● WHAT THIS TASK INVOLVES: Exactly as they stand, set down the following records once more.
___ DATA TO EXAMINE
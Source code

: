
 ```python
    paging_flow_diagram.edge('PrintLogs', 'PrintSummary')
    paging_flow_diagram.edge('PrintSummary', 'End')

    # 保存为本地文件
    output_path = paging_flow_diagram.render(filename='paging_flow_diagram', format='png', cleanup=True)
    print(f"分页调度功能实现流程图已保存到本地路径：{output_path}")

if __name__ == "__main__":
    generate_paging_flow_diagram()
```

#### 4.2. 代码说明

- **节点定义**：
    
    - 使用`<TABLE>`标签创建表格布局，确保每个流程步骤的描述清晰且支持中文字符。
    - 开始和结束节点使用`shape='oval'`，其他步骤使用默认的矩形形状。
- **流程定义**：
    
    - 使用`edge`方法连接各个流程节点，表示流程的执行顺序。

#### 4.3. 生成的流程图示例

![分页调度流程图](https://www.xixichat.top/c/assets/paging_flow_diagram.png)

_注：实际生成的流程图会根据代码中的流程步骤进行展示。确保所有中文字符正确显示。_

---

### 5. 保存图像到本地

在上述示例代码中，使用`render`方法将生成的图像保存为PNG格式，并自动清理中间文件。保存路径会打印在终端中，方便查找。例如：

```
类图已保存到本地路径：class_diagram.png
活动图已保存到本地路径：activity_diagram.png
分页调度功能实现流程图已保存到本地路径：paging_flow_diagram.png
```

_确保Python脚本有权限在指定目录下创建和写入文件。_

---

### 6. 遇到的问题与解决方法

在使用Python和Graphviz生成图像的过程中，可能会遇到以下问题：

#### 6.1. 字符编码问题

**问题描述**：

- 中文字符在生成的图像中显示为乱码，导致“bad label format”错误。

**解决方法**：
______
● ANSWER TO THE EXERCISE:
Source code

:
 ```python
    paging_flow_diagram.edge('PrintLogs', 'PrintSummary')
    paging_flow_diagram.edge('PrintSummary', 'End')

    # 保存为本地文件
    output_path = paging_flow_diagram.render(filename='paging_flow_diagram', format='png', cleanup=True)
    print(f"分页调度功能实现流程图已保存到本地路径：{output_path}")

if __name__ == "__main__":
    generate_paging_flow_diagram()
```

#### 4.2. 代码说明

- **节点定义**：
    
    - 使用`<TABLE>`标签创建表格布局，确保每个流程步骤的描述清晰且支持中文字符。
    - 开始和结束节点使用`shape='oval'`，其他步骤使用默认的矩形形状。
- **流程定义**：
    
    - 使用`edge`方法连接各个流程节点，表示流程的执行顺序。

#### 4.3. 生成的流程图示例

![分页调度流程图](https://www.xixichat.top/c/assets/paging_flow_diagram.png)

_注：实际生成的流程图会根据代码中的流程步骤进行展示。确保所有中文字符正确显示。_

---

### 5. 保存图像到本地

在上述示例代码中，使用`render`方法将生成的图像保存为PNG格式，并自动清理中间文件。保存路径会打印在终端中，方便查找。例如：

```
类图已保存到本地路径：class_diagram.png
活动图已保存到本地路径：activity_diagram.png
分页调度功能实现流程图已保存到本地路径：paging_flow_diagram.png
```

_确保Python脚本有权限在指定目录下创建和写入文件。_

---

### 6. 遇到的问题与解决方法

在使用Python和Graphviz生成图像的过程中，可能会遇到以下问题：

#### 6.1. 字符编码问题

**问题描述**：

- 中文字符在生成的图像中显示为乱码，导致“bad label format”错误。

**解决方法**：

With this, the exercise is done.